October 07, 2009 | Writing | Leave a Comment

Words have the power to whet appetites and motivate people. They might even be the determining factor in whether a restaurant succeeds or fails.

Just ask Dr. Brian Wansink, who has researched the psychology of food for years at the University of Illinois and Cornell University’s Food and Brand Lab. He found restaurants that named dishes using geographic, sensory or nostalgic labels (e.g. “traditional Cajun red beans with rice,” “satin chocolate pudding,” “grandma’s zucchini cookies”), saw sales rise 27 percent compared to the same items with plain names (“red beans and rice,” “chocolate pudding” and “zucchini cookies”).

But when “succulent Italian seafood filet” was truncated to just “seafood filet” on a university cafeteria menu and offered at the same price, sales dropped.

Use the right adjectives and modifiers and menu items become mouthwatering. Serve up milquetoast terminology and salivary glands dry up.

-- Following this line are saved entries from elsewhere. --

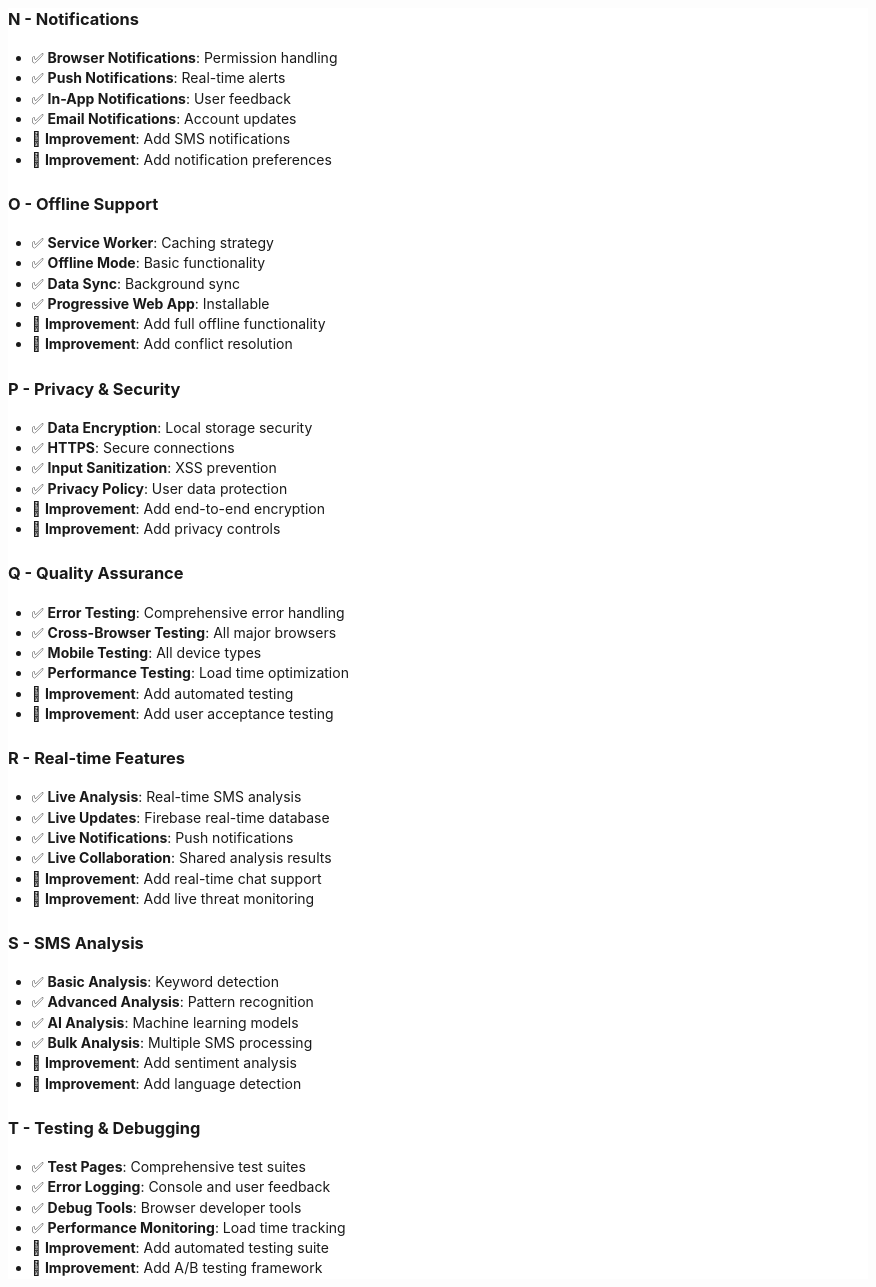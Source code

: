 ### **N - Notifications**
- ✅ **Browser Notifications**: Permission handling
- ✅ **Push Notifications**: Real-time alerts
- ✅ **In-App Notifications**: User feedback
- ✅ **Email Notifications**: Account updates
- 🔧 **Improvement**: Add SMS notifications
- 🔧 **Improvement**: Add notification preferences

### **O - Offline Support**
- ✅ **Service Worker**: Caching strategy
- ✅ **Offline Mode**: Basic functionality
- ✅ **Data Sync**: Background sync
- ✅ **Progressive Web App**: Installable
- 🔧 **Improvement**: Add full offline functionality
- 🔧 **Improvement**: Add conflict resolution

### **P - Privacy & Security**
- ✅ **Data Encryption**: Local storage security
- ✅ **HTTPS**: Secure connections
- ✅ **Input Sanitization**: XSS prevention
- ✅ **Privacy Policy**: User data protection
- 🔧 **Improvement**: Add end-to-end encryption
- 🔧 **Improvement**: Add privacy controls

### **Q - Quality Assurance**
- ✅ **Error Testing**: Comprehensive error handling
- ✅ **Cross-Browser Testing**: All major browsers
- ✅ **Mobile Testing**: All device types
- ✅ **Performance Testing**: Load time optimization
- 🔧 **Improvement**: Add automated testing
- 🔧 **Improvement**: Add user acceptance testing

### **R - Real-time Features**
- ✅ **Live Analysis**: Real-time SMS analysis
- ✅ **Live Updates**: Firebase real-time database
- ✅ **Live Notifications**: Push notifications
- ✅ **Live Collaboration**: Shared analysis results
- 🔧 **Improvement**: Add real-time chat support
- 🔧 **Improvement**: Add live threat monitoring

### **S - SMS Analysis**
- ✅ **Basic Analysis**: Keyword detection
- ✅ **Advanced Analysis**: Pattern recognition
- ✅ **AI Analysis**: Machine learning models
- ✅ **Bulk Analysis**: Multiple SMS processing
- 🔧 **Improvement**: Add sentiment analysis
- 🔧 **Improvement**: Add language detection

### **T - Testing & Debugging**
- ✅ **Test Pages**: Comprehensive test suites
- ✅ **Error Logging**: Console and user feedback
- ✅ **Debug Tools**: Browser developer tools
- ✅ **Performance Monitoring**: Load time tracking
- 🔧 **Improvement**: Add automated testing suite
- 🔧 **Improvement**: Add A/B testing framework
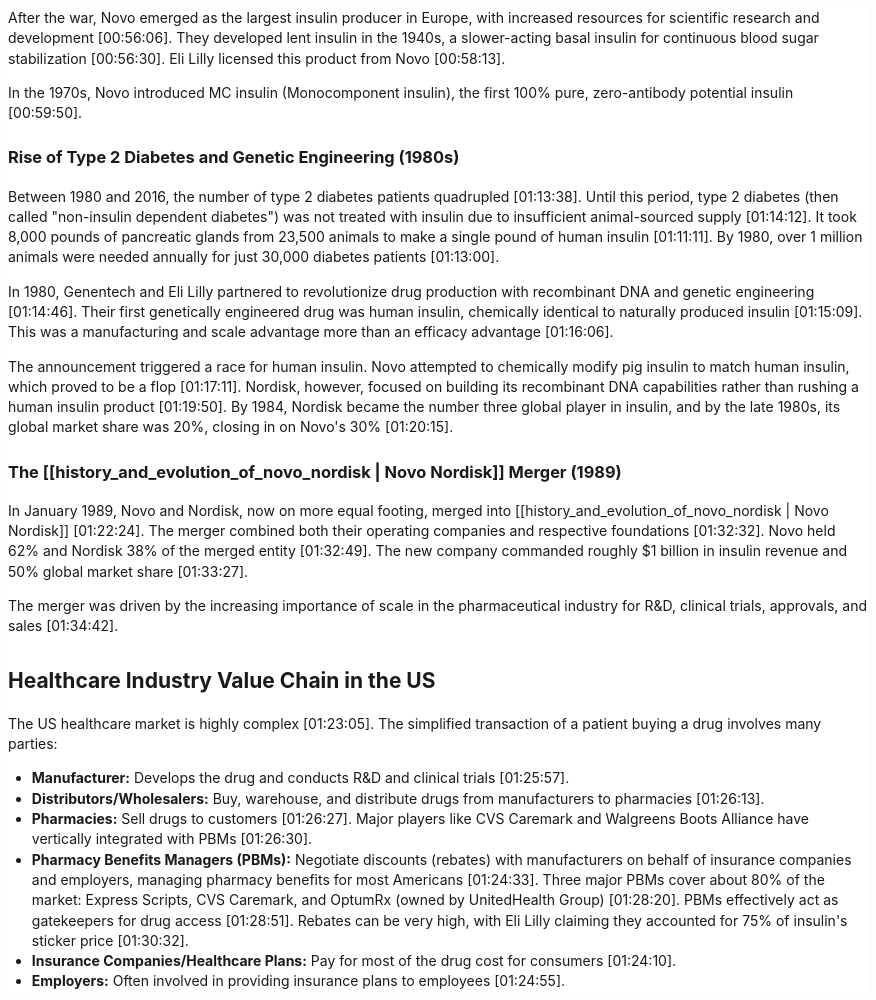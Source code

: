After the war, Novo emerged as the largest insulin producer in Europe, with increased resources for scientific research and development <a class="yt-timestamp" data-t="00:56:06">[00:56:06]</a>. They developed lent insulin in the 1940s, a slower-acting basal insulin for continuous blood sugar stabilization <a class="yt-timestamp" data-t="00:56:30">[00:56:30]</a>. Eli Lilly licensed this product from Novo <a class="yt-timestamp" data-t="00:58:13">[00:58:13]</a>.

In the 1970s, Novo introduced MC insulin (Monocomponent insulin), the first 100% pure, zero-antibody potential insulin <a class="yt-timestamp" data-t="00:59:50">[00:59:50]</a>.

### Rise of Type 2 Diabetes and Genetic Engineering (1980s)
Between 1980 and 2016, the number of type 2 diabetes patients quadrupled <a class="yt-timestamp" data-t="01:13:38">[01:13:38]</a>. Until this period, type 2 diabetes (then called "non-insulin dependent diabetes") was not treated with insulin due to insufficient animal-sourced supply <a class="yt-timestamp" data-t="01:14:12">[01:14:12]</a>. It took 8,000 pounds of pancreatic glands from 23,500 animals to make a single pound of human insulin <a class="yt-timestamp" data-t="01:11:11">[01:11:11]</a>. By 1980, over 1 million animals were needed annually for just 30,000 diabetes patients <a class="yt-timestamp" data-t="01:13:00">[01:13:00]</a>.

In 1980, Genentech and Eli Lilly partnered to revolutionize drug production with recombinant DNA and genetic engineering <a class="yt-timestamp" data-t="01:14:46">[01:14:46]</a>. Their first genetically engineered drug was human insulin, chemically identical to naturally produced insulin <a class="yt-timestamp" data-t="01:15:09">[01:15:09]</a>. This was a manufacturing and scale advantage more than an efficacy advantage <a class="yt-timestamp" data-t="01:16:06">[01:16:06]</a>.

The announcement triggered a race for human insulin. Novo attempted to chemically modify pig insulin to match human insulin, which proved to be a flop <a class="yt-timestamp" data-t="01:17:11">[01:17:11]</a>. Nordisk, however, focused on building its recombinant DNA capabilities rather than rushing a human insulin product <a class="yt-timestamp" data-t="01:19:50">[01:19:50]</a>. By 1984, Nordisk became the number three global player in insulin, and by the late 1980s, its global market share was 20%, closing in on Novo's 30% <a class="yt-timestamp" data-t="01:20:15">[01:20:15]</a>.

### The [[history_and_evolution_of_novo_nordisk | Novo Nordisk]] Merger (1989)
In January 1989, Novo and Nordisk, now on more equal footing, merged into [[history_and_evolution_of_novo_nordisk | Novo Nordisk]] <a class="yt-timestamp" data-t="01:22:24">[01:22:24]</a>. The merger combined both their operating companies and respective foundations <a class="yt-timestamp" data-t="01:32:32">[01:32:32]</a>. Novo held 62% and Nordisk 38% of the merged entity <a class="yt-timestamp" data-t="01:32:49">[01:32:49]</a>. The new company commanded roughly $1 billion in insulin revenue and 50% global market share <a class="yt-timestamp" data-t="01:33:27">[01:33:27]</a>.

The merger was driven by the increasing importance of scale in the pharmaceutical industry for R&D, clinical trials, approvals, and sales <a class="yt-timestamp" data-t="01:34:42">[01:34:42]</a>.

## Healthcare Industry Value Chain in the US
The US healthcare market is highly complex <a class="yt-timestamp" data-t="01:23:05">[01:23:05]</a>. The simplified transaction of a patient buying a drug involves many parties:
*   **Manufacturer:** Develops the drug and conducts R&D and clinical trials <a class="yt-timestamp" data-t="01:25:57">[01:25:57]</a>.
*   **Distributors/Wholesalers:** Buy, warehouse, and distribute drugs from manufacturers to pharmacies <a class="yt-timestamp" data-t="01:26:13">[01:26:13]</a>.
*   **Pharmacies:** Sell drugs to customers <a class="yt-timestamp" data-t="01:26:27">[01:26:27]</a>. Major players like CVS Caremark and Walgreens Boots Alliance have vertically integrated with PBMs <a class="yt-timestamp" data-t="01:26:30">[01:26:30]</a>.
*   **Pharmacy Benefits Managers (PBMs):** Negotiate discounts (rebates) with manufacturers on behalf of insurance companies and employers, managing pharmacy benefits for most Americans <a class="yt-timestamp" data-t="01:24:33">[01:24:33]</a>. Three major PBMs cover about 80% of the market: Express Scripts, CVS Caremark, and OptumRx (owned by UnitedHealth Group) <a class="yt-timestamp" data-t="01:28:20">[01:28:20]</a>. PBMs effectively act as gatekeepers for drug access <a class="yt-timestamp" data-t="01:28:51">[01:28:51]</a>. Rebates can be very high, with Eli Lilly claiming they accounted for 75% of insulin's sticker price <a class="yt-timestamp" data-t="01:30:32">[01:30:32]</a>.
*   **Insurance Companies/Healthcare Plans:** Pay for most of the drug cost for consumers <a class="yt-timestamp" data-t="01:24:10">[01:24:10]</a>.
*   **Employers:** Often involved in providing insurance plans to employees <a class="yt-timestamp" data-t="01:24:55">[01:24:55]</a>.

When interviewed by food and wine journalist Deborah Grossman for her article in Flavor & The Menu magazine, Wansink said: “When faced with food choices, what we taste is influenced by what we read. What is more appealing, calf thymus or sweetbreads? Fish eggs or caviar?”

Grossman also interviewed Jeff Tenner, executive director of culinary operations at Legal Sea Foods, the fabulously successful Boston-based restaurant chain. Tenner said the use of commonly understood words on the menu made items more accessible to diners.

For example, when “roasted ancho chile chicken” undersold at Legal Sea Foods, Tenner changed the name to “apricot-glazed chicken.” The result was a dramatic rise in sales of that food item. Tenner found that diners assumed that “ancho” meant spicy-hot rather than smoky-mild.

It’s yet another example of the power of language. Choose the right words and you can activate the human senses and motivate buying decisions.